[Dataset entries]
Segment Open
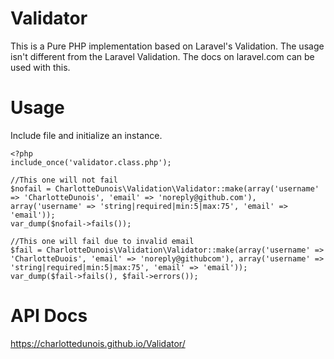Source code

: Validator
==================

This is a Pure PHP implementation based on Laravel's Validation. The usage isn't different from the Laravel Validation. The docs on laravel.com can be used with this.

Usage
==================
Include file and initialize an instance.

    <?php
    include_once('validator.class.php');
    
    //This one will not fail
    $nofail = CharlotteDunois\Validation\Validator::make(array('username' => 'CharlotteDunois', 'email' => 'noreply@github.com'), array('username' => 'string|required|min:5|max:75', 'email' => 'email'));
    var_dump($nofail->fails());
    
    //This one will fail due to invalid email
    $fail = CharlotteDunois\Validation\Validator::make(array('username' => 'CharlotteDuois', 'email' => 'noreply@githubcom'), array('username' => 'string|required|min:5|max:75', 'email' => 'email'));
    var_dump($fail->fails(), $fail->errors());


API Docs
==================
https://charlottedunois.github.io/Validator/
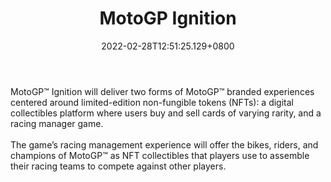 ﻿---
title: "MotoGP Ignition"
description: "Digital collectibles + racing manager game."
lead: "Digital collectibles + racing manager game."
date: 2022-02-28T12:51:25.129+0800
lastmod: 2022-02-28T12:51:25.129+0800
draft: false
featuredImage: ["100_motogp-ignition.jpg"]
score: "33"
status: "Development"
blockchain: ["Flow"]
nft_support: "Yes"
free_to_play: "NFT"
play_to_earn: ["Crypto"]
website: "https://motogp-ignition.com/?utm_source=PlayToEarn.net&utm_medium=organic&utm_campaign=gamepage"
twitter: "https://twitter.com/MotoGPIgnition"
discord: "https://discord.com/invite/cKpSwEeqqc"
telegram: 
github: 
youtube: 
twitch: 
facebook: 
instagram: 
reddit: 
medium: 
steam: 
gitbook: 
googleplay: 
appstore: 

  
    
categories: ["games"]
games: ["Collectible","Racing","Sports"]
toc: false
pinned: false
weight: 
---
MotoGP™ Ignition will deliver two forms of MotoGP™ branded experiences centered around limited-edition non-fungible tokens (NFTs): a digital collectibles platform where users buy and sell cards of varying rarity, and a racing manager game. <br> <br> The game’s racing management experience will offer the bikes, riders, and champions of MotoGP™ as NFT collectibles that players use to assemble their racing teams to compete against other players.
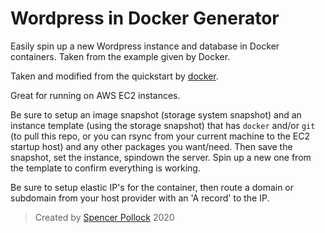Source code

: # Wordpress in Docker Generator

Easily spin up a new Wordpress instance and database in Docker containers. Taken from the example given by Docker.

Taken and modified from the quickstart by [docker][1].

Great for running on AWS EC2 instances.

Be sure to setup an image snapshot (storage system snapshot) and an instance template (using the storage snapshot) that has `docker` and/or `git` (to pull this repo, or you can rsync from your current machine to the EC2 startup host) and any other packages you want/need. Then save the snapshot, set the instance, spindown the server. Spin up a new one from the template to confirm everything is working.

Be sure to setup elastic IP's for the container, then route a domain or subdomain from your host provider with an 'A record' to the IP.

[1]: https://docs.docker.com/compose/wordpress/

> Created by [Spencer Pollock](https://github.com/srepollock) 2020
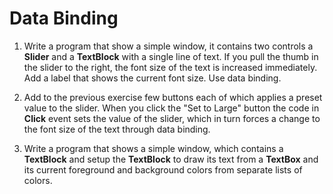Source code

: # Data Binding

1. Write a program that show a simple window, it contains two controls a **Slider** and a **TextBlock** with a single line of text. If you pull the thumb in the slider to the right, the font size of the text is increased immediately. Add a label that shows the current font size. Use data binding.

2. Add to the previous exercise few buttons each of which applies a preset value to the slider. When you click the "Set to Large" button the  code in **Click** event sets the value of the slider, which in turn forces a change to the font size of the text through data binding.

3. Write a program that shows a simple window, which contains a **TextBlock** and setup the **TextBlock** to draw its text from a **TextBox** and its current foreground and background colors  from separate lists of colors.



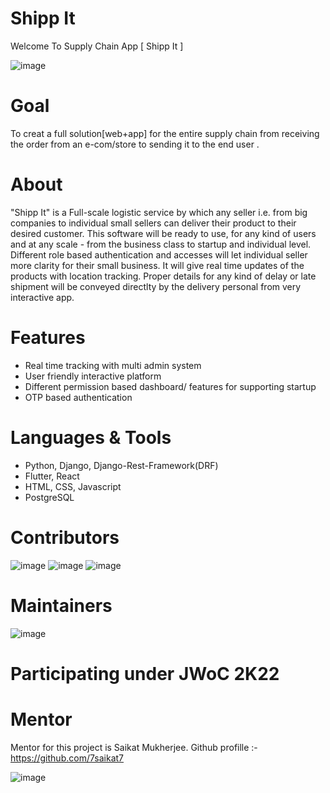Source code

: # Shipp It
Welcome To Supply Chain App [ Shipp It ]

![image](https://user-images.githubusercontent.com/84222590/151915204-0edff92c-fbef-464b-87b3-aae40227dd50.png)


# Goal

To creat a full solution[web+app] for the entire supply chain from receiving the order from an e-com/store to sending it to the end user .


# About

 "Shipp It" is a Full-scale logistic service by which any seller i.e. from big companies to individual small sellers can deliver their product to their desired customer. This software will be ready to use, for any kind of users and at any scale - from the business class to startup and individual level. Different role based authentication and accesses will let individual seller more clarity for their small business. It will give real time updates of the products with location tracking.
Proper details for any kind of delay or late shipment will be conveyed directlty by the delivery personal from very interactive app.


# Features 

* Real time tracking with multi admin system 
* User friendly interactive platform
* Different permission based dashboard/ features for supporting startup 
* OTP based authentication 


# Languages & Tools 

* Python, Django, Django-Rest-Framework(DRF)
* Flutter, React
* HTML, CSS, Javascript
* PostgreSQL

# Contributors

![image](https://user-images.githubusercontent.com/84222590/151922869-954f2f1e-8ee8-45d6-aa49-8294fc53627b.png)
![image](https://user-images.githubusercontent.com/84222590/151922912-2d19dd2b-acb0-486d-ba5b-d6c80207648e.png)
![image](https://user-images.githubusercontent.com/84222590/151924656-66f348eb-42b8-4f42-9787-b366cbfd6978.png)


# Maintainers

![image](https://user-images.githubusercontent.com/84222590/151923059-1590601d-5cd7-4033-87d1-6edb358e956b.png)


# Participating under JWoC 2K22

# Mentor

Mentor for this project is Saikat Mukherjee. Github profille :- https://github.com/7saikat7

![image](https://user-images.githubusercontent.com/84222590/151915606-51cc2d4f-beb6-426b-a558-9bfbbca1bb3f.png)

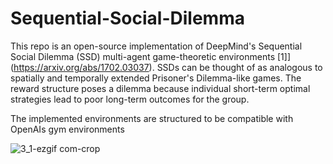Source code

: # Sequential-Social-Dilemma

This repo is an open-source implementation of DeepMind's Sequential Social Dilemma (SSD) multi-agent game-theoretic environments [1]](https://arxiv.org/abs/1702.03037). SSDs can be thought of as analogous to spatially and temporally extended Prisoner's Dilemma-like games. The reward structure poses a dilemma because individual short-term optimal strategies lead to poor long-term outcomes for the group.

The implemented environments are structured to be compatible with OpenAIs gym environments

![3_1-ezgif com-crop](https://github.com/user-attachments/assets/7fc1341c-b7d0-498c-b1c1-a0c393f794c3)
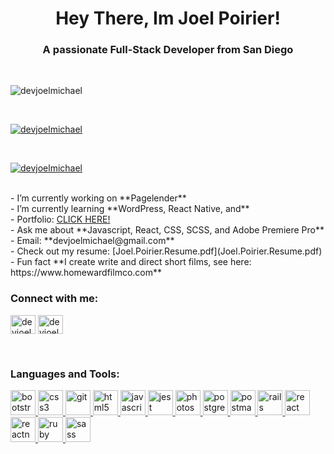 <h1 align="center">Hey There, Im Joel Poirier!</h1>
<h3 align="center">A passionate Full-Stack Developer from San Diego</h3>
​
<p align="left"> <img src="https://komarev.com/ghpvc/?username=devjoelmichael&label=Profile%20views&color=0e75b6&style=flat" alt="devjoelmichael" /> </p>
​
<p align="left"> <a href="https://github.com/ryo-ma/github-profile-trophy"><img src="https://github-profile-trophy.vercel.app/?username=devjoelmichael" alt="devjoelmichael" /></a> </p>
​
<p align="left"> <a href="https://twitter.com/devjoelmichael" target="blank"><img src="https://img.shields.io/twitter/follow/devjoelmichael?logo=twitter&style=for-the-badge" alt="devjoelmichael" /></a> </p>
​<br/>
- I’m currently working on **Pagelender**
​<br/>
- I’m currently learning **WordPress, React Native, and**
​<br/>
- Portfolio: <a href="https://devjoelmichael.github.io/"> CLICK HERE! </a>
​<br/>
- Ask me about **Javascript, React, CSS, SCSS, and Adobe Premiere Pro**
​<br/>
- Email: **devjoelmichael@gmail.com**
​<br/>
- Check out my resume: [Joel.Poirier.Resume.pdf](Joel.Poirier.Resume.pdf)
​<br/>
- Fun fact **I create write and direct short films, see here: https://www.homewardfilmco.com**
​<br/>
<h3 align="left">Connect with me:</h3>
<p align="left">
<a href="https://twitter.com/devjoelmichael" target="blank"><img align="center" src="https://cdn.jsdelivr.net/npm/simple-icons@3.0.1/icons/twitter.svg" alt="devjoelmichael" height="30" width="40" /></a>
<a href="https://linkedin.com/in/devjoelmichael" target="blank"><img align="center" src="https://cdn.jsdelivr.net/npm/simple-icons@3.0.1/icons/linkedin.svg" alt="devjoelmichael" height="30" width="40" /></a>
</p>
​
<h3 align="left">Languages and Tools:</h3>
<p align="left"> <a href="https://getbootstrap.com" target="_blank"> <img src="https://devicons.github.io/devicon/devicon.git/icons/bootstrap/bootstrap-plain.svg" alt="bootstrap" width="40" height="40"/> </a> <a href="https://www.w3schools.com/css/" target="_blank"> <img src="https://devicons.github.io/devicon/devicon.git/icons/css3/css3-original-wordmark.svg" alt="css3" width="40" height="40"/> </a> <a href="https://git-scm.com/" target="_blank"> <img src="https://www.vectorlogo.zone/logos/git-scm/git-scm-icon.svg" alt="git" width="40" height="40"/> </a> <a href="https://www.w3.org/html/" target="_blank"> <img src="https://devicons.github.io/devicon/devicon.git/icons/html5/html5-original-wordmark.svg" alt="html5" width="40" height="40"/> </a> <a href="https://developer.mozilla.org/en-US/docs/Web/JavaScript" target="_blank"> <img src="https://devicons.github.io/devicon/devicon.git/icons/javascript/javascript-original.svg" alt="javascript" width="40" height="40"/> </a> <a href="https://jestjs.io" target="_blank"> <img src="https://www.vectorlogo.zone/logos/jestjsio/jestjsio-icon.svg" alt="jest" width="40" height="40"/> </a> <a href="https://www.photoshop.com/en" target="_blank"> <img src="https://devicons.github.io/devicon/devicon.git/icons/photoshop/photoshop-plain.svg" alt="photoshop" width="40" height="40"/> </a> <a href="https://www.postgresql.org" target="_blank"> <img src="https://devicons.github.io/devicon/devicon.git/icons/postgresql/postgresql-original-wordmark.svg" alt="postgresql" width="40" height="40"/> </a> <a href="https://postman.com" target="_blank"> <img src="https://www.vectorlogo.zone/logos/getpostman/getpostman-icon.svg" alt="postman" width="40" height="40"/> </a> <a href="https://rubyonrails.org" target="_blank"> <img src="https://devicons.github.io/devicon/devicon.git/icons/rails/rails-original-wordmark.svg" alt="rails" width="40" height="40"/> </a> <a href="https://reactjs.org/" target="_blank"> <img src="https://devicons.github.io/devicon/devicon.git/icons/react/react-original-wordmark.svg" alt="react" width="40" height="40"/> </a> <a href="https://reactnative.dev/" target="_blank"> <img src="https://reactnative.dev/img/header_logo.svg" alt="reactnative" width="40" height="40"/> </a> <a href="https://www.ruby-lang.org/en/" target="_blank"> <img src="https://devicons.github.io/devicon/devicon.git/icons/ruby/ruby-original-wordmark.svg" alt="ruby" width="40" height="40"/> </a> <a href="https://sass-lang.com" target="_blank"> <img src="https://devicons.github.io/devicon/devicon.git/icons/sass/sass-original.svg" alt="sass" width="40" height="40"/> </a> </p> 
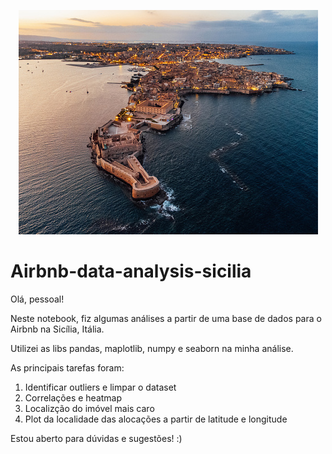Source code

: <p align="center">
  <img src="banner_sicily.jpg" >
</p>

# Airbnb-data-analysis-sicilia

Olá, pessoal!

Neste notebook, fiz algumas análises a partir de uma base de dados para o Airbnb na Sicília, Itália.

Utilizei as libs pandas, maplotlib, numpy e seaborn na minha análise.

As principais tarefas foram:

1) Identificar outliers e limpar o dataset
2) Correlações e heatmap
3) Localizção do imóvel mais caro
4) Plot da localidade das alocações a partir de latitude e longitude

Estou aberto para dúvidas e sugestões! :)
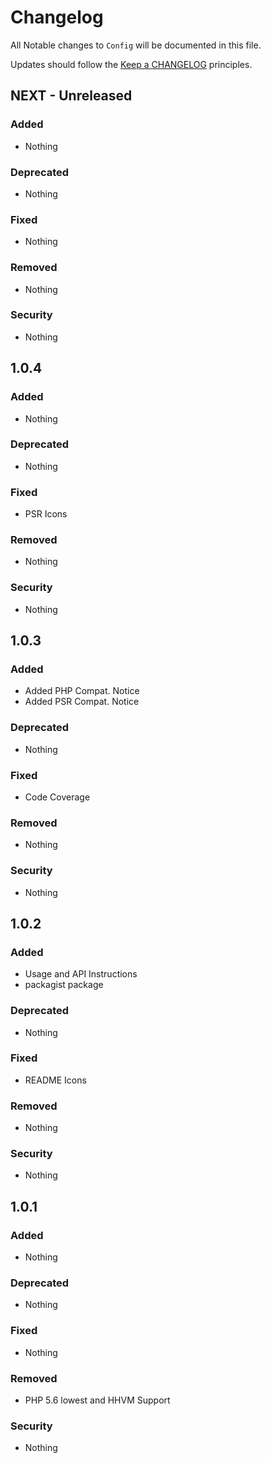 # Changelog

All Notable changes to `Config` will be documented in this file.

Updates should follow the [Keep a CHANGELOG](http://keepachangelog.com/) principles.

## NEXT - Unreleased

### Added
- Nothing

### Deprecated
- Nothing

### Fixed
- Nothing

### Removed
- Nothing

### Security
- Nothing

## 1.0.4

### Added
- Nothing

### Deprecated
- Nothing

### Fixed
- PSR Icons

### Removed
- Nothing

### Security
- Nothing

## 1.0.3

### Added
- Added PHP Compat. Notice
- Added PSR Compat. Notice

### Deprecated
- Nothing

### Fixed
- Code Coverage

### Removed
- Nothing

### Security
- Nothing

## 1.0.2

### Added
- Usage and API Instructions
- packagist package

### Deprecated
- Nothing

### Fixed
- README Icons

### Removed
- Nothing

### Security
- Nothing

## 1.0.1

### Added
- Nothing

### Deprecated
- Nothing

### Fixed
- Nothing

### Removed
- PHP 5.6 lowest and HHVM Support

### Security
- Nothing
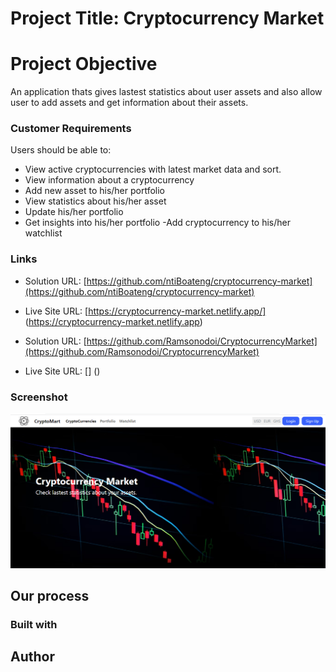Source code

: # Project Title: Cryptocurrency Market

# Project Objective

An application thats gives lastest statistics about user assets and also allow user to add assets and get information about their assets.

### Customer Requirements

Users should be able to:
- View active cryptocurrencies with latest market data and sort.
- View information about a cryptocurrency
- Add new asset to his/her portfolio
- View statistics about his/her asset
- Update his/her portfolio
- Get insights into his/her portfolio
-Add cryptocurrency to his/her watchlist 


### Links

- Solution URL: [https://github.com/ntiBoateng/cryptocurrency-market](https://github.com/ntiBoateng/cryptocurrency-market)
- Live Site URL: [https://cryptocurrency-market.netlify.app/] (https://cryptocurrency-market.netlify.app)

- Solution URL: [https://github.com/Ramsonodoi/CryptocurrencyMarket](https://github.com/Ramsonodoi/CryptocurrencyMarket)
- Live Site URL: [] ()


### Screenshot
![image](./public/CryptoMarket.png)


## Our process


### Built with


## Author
Segment Closed
● Work to complete
The required result is the entries above, printed exactly from the first line through the line with "to invalid email", pictures excluded.

● Final answer
Source code

: Validator
==================

This is a Pure PHP implementation based on Laravel's Validation. The usage isn't different from the Laravel Validation. The docs on laravel.com can be used with this.

Usage
==================
Include file and initialize an instance.

    <?php
    include_once('validator.class.php');
    
    //This one will not fail
    $nofail = CharlotteDunois\Validation\Validator::make(array('username' => 'CharlotteDunois', 'email' => 'noreply@github.com'), array('username' => 'string|required|min:5|max:75', 'email' => 'email'));
    var_dump($nofail->fails());
    
    //This one will fail due to invalid email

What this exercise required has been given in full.